Number of lines with "each" in the data: give that figure by itself.

• _EXTRACTED INFORMATION_:
☆ ☆ ☆ ☆ ☆ ☆ ☆

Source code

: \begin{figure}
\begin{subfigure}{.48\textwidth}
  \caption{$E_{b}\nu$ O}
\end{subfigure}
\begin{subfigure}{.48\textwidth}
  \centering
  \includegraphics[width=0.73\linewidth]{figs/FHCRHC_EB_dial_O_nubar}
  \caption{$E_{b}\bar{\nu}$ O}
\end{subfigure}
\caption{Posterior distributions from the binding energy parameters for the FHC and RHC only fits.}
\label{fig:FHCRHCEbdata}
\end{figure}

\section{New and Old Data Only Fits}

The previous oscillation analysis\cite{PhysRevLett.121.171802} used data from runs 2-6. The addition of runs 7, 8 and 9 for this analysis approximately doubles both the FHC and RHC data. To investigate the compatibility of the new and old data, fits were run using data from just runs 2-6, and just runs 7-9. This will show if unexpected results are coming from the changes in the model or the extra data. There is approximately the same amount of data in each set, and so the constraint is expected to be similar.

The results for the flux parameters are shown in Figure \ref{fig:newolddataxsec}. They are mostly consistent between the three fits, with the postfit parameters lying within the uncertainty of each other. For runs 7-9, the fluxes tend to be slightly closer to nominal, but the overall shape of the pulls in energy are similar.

☆ ☆ ☆ ☆ ☆ ☆ ☆

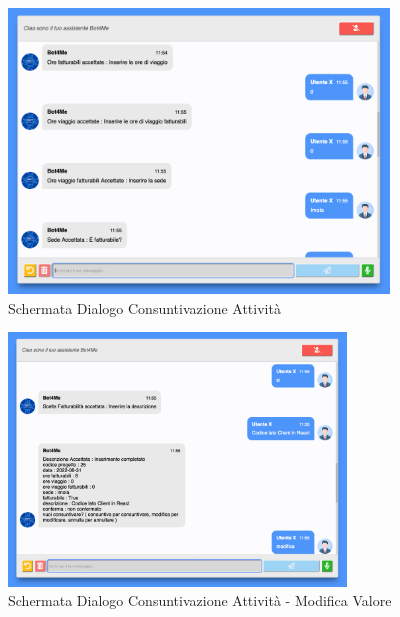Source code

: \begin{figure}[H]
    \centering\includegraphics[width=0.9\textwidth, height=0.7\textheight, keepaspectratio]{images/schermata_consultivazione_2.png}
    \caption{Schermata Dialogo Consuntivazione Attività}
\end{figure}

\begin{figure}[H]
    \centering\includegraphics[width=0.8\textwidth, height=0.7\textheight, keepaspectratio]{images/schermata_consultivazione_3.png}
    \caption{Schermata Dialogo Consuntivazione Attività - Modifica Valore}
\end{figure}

☆ ☆ ☆ ☆ ☆ ☆ ☆

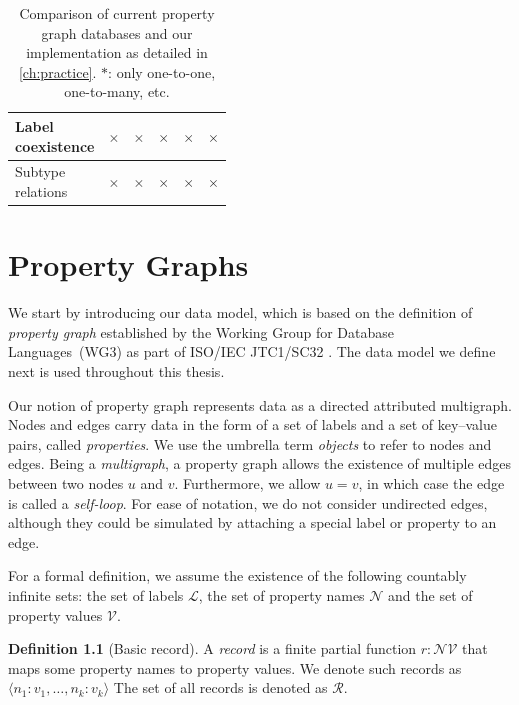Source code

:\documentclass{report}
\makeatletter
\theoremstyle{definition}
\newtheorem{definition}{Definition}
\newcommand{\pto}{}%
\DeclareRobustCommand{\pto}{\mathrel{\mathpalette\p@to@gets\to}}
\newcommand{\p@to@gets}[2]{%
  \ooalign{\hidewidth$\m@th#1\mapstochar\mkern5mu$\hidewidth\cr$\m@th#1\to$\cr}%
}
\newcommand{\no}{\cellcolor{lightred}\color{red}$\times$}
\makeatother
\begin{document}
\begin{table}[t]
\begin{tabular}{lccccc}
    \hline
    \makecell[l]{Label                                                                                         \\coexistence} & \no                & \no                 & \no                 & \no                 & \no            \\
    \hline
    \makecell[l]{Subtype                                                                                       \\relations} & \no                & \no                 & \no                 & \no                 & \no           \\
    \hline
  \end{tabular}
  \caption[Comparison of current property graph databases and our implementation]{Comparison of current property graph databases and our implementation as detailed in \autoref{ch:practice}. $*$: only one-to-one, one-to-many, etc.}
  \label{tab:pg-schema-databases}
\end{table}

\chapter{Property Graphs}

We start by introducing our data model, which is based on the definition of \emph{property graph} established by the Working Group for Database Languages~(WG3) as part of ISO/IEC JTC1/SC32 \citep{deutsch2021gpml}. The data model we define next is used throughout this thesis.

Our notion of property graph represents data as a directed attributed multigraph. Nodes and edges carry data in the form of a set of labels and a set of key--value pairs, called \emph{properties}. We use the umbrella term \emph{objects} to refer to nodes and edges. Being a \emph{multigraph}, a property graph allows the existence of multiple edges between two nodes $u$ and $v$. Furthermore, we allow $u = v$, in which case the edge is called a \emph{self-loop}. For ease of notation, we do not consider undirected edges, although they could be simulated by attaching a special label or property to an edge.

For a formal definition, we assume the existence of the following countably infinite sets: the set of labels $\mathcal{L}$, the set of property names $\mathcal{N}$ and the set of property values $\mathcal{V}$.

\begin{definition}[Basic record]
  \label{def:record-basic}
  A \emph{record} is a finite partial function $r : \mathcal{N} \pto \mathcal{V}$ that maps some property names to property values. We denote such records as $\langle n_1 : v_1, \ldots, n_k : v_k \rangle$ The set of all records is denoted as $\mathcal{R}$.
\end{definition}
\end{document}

☆ ☆ ☆ ☆ ☆ ☆ ☆

• _REPLY TO THE TASK_:
2